(Provided entries Opens)
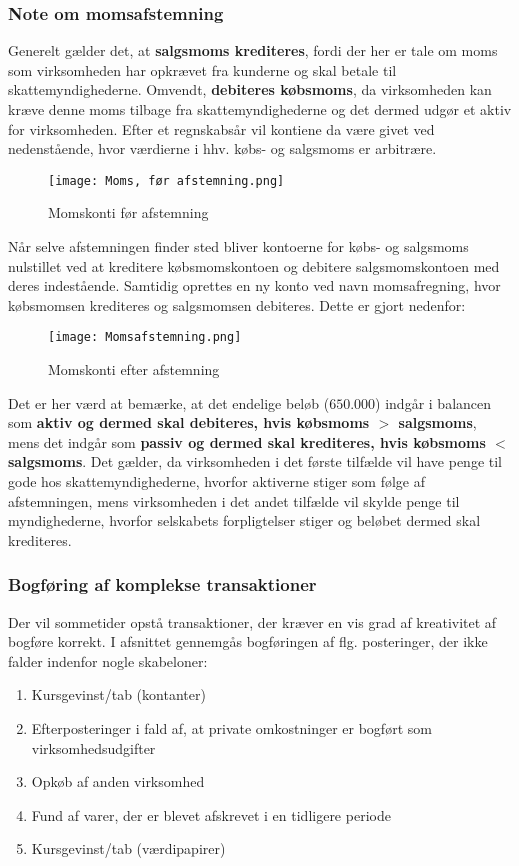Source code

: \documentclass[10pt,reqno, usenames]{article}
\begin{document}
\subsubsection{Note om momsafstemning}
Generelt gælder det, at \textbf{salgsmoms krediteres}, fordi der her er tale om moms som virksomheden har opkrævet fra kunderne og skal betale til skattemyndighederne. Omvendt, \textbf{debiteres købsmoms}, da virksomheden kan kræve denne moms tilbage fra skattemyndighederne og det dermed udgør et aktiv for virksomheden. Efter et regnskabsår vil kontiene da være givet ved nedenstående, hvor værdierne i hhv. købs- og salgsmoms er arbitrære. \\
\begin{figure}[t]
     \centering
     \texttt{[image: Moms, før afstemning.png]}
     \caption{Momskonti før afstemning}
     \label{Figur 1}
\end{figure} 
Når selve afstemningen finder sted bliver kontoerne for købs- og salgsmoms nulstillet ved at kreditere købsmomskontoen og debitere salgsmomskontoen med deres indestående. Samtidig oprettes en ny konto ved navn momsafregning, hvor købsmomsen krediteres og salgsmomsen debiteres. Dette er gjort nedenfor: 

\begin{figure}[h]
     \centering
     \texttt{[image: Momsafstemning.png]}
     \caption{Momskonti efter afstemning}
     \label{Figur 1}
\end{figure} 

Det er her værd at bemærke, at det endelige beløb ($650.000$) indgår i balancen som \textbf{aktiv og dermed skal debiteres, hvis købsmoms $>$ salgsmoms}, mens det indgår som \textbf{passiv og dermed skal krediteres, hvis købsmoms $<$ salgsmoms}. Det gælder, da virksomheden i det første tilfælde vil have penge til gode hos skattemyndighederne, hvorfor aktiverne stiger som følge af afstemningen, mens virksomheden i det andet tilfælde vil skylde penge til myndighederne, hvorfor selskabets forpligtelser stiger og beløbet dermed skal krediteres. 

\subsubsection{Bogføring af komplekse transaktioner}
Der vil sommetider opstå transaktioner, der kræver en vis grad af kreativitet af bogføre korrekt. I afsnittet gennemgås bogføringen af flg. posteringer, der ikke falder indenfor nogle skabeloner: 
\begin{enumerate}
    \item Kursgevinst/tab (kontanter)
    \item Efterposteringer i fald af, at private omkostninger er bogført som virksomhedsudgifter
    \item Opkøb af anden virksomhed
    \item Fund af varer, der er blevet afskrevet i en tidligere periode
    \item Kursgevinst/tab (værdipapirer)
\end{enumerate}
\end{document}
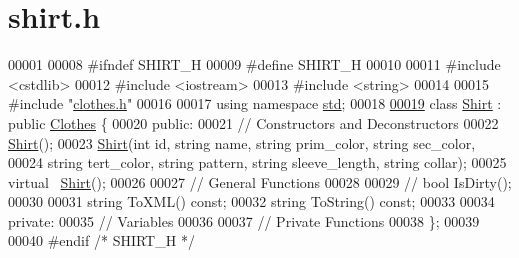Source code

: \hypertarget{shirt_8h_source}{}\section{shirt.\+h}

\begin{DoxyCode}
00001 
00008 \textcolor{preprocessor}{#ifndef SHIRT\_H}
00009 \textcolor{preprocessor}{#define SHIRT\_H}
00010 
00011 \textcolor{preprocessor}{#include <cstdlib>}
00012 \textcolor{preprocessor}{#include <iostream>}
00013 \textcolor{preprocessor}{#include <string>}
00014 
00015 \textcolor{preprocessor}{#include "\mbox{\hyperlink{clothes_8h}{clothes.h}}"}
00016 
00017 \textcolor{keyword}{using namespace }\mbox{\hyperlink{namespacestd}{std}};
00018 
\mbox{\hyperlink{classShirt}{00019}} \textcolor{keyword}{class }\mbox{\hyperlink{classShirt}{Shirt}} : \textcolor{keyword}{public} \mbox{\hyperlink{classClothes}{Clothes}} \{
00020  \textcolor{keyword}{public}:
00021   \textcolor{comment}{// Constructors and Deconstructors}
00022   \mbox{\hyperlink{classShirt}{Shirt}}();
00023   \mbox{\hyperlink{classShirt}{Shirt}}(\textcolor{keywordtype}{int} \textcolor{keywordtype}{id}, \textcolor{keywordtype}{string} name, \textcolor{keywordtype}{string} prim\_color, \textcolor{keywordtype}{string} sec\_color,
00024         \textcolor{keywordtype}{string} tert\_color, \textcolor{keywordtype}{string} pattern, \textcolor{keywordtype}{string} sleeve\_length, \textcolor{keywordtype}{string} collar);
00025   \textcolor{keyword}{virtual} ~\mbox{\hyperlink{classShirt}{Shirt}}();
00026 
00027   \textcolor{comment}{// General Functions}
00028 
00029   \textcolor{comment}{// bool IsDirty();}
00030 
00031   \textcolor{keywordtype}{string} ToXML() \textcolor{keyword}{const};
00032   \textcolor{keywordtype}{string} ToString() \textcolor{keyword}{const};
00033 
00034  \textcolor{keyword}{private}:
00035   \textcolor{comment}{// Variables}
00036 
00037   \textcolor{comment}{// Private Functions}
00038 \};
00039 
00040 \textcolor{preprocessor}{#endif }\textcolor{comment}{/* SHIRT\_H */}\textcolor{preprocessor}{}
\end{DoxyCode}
(Provided entries Closes)
Of the lines above, show those in which "include" appears.

Solution to this exercise:
00011 \textcolor{preprocessor}{#include <cstdlib>}
00012 \textcolor{preprocessor}{#include <iostream>}
00013 \textcolor{preprocessor}{#include <string>}
00015 \textcolor{preprocessor}{#include "\mbox{\hyperlink{clothes_8h}{clothes.h}}"}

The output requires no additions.